En échange, je lui expliquais aussi bien des choses qu'il ne comprenait pas et que même il n'avait jamais désiré comprendre. Mais son intelligence s'ouvrait peu à peu, elle devenait avide. Je prenais plaisir à lui répéter le peu que je savais en voyant son œil s'éclairer et sa bouche sourire. La physionomie se réveillait sur ce visage naguère épais et grossier; d'être insouciant qu'il avait été jusqu'alors, il se changeait en homme réfléchissant sur soi-même et sur les objets qui l'entouraient.
Et, tout en instruisant mon compagnon, je m'instruisais moi-même, car, en essayant d'expliquer au berger les phénomènes de la nature, j'arrivais à les comprendre mieux, et j'étais mon propre élève.
Ainsi sollicité par le double intérêt que me donnaient l'amour de la nature et la sympathie pour mon semblable, j'essayai de connaître la vie présente et l'histoire passée de la montagne sur laquelle nous vivions comme des pucerons sur l'épiderme d'un éléphant. J'étudiai la masse énorme dans les roches dont elle est bâtie, dans les accidents du sol qui, suivant les points de vue, les heures et les saisons, lui donnent une si grande variété d'aspects, ou gracieux ou terribles; je l'étudiai dans ses neiges, ses glaces et les météores qui l'assaillent, dans les plantes et les animaux qui en habitent la surface. Je tentai de comprendre aussi ce que la montagne avait été dans la poésie et dans l'histoire des nations, le rôle qu'elle avait eu dans les mouvements des peuples et dans les progrès de l'humanité tout entière.

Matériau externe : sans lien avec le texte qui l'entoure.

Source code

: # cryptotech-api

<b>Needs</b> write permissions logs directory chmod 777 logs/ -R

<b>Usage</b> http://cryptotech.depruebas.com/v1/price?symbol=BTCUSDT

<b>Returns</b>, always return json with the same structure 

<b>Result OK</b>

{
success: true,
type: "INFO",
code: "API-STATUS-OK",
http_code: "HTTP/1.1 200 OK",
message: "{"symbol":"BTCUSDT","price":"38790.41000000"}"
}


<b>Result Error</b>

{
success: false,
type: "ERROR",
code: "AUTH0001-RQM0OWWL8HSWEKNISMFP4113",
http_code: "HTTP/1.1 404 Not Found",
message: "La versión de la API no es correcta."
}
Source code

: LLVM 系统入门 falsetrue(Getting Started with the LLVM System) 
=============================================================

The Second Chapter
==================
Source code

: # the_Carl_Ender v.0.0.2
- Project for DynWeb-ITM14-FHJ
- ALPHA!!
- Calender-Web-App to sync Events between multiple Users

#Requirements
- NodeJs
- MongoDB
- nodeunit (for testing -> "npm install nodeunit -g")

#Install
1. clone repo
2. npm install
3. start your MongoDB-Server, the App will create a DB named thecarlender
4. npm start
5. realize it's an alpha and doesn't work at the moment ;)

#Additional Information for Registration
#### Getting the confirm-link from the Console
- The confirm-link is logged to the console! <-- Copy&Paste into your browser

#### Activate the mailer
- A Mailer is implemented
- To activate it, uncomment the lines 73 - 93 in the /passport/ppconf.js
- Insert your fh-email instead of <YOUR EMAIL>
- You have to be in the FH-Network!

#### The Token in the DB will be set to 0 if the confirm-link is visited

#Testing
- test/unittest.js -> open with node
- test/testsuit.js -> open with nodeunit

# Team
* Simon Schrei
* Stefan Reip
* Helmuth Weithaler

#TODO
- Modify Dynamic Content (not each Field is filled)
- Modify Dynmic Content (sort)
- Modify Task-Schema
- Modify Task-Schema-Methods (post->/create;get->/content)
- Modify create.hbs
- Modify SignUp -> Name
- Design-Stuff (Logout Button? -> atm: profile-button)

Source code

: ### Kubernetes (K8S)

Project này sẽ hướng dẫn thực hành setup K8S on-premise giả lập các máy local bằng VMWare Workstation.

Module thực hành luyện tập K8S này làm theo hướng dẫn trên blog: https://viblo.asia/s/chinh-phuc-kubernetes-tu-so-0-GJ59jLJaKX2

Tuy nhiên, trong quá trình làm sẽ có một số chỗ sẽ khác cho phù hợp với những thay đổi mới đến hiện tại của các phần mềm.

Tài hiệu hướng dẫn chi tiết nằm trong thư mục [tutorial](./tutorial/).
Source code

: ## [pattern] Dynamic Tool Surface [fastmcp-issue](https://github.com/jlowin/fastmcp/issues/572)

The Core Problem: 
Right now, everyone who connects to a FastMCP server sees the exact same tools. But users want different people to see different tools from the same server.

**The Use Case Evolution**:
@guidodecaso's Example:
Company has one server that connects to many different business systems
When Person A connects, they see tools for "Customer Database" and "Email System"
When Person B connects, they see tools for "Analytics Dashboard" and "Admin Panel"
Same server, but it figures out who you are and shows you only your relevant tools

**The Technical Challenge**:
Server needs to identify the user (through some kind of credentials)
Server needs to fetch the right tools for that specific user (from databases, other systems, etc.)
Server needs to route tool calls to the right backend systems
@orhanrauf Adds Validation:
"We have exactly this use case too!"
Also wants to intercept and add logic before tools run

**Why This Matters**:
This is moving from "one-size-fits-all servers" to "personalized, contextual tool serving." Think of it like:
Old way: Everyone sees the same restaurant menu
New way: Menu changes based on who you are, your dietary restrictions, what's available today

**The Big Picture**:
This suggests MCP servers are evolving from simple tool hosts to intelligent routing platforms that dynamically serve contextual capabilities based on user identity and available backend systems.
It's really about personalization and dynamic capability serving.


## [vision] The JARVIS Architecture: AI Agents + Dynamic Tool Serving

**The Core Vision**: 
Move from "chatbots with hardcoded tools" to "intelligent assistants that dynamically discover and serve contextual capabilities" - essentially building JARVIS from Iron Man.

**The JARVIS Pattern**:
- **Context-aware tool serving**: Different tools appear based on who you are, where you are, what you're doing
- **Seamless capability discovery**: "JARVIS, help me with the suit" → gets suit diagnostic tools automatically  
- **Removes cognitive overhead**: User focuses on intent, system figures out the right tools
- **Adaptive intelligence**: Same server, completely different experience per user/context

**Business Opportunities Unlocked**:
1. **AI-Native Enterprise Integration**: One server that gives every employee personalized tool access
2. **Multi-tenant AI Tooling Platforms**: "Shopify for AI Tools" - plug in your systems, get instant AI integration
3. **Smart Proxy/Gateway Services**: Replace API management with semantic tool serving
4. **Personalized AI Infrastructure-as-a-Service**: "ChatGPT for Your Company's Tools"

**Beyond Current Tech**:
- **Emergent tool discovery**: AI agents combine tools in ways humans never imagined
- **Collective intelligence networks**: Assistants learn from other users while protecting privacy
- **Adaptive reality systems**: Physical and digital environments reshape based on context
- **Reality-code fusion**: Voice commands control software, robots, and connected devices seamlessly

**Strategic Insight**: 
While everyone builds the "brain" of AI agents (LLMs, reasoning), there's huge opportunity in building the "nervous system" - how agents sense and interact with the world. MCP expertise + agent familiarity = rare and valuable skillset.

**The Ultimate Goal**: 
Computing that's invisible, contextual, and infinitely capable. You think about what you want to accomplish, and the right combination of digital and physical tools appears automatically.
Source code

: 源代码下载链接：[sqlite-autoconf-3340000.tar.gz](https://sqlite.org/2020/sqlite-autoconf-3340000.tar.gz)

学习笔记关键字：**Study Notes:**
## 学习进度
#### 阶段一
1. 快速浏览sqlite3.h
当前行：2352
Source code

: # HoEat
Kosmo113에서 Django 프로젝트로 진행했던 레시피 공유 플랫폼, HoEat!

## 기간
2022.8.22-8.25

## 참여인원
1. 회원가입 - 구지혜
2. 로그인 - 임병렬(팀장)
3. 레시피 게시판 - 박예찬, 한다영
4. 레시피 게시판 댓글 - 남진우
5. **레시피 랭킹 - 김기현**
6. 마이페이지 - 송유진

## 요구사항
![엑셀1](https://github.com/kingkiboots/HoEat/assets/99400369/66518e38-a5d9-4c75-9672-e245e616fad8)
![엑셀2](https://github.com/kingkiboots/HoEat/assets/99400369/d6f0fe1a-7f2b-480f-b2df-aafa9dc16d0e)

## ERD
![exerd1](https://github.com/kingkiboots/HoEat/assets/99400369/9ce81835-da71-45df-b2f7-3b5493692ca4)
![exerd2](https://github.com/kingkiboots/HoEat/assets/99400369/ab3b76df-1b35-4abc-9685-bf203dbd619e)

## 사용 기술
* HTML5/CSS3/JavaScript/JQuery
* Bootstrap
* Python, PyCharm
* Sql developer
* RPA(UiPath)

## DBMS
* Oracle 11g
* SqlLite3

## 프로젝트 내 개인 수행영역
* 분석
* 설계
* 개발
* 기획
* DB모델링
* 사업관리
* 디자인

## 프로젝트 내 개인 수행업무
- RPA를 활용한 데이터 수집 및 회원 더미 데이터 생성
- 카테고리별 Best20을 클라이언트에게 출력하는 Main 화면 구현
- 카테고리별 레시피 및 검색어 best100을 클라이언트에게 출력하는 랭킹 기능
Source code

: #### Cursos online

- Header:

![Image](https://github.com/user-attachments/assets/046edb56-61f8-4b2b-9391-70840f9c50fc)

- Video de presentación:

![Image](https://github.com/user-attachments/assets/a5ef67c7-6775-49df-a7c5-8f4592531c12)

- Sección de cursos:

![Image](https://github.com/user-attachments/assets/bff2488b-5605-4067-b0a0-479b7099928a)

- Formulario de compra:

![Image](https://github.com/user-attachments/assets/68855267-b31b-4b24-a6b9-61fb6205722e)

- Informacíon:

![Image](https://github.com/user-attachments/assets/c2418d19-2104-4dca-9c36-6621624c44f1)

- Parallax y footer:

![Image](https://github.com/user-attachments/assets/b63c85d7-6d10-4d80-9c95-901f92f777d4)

Ce que j'appris, je le dois à la collaboration de mon berger, et aussi, puisqu'il faut tout dire, à la collaboration de l'insecte rampant, à celle du papillon et de l'oiseau chanteur.
Si je n'avais passé de longues heures, couché sur l'herbe, à regarder ou à entendre ces petits êtres, mes frères, peut-être aurais-je moins compris combien est vivante aussi la grande terre qui porte sur son sein tous ces infiniment petits et les entraîne avec nous dans l'insondable espace.